[Dataset excerpts]:
----
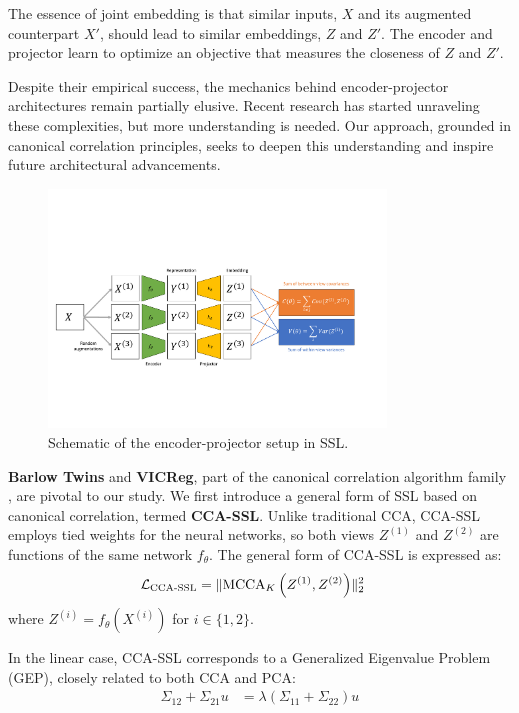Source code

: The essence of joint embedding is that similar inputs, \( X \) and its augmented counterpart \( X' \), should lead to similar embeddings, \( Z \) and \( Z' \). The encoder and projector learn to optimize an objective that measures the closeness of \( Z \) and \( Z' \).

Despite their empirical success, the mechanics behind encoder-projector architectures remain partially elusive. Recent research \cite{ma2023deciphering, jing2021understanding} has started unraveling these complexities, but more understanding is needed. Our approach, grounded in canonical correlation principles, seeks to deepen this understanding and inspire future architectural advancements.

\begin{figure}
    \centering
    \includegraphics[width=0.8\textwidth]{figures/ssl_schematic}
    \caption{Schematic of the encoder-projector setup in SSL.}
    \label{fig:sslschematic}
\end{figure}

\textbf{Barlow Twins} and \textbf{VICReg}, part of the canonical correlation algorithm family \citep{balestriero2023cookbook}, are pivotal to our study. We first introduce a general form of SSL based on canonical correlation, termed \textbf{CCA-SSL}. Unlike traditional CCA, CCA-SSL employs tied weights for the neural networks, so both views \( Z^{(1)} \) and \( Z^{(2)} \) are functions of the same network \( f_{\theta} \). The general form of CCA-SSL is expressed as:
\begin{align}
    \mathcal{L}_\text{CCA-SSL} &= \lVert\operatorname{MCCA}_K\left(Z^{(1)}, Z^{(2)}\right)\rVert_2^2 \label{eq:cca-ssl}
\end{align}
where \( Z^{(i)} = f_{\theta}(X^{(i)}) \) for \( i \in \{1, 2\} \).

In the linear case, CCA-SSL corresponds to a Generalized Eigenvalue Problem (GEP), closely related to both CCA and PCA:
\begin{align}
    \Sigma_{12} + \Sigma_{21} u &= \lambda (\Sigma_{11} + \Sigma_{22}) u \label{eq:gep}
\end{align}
----
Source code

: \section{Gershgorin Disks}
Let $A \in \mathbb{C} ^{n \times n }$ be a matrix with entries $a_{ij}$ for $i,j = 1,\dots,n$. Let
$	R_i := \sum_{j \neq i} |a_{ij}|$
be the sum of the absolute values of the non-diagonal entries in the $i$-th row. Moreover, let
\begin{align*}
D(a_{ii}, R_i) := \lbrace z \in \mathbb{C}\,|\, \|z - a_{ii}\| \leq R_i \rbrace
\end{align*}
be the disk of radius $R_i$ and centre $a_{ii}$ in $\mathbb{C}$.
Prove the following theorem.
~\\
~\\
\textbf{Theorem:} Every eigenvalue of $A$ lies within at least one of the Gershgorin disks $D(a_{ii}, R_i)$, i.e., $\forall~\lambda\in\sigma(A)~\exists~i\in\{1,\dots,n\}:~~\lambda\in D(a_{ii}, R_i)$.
----
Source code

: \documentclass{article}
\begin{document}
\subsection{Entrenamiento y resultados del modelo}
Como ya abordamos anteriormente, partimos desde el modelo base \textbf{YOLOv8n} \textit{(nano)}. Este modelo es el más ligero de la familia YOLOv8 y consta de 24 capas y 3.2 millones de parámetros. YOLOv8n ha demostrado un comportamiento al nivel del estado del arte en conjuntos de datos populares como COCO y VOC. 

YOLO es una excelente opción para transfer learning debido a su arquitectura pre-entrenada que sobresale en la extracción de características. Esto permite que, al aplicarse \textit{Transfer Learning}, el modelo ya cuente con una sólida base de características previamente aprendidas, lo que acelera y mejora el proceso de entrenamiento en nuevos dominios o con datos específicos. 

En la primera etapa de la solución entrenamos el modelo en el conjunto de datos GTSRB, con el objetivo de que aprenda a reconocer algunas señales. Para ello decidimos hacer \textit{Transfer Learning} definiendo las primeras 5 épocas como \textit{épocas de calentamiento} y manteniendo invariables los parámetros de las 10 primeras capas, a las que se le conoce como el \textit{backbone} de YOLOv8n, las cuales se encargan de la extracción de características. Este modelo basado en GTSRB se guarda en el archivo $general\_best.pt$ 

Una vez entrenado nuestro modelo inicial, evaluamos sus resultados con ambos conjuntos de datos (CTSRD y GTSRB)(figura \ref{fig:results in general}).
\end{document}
----
Count, in the data above, the lines that hold "label". Return only that count.

[EXERCISE ANSWER]:
3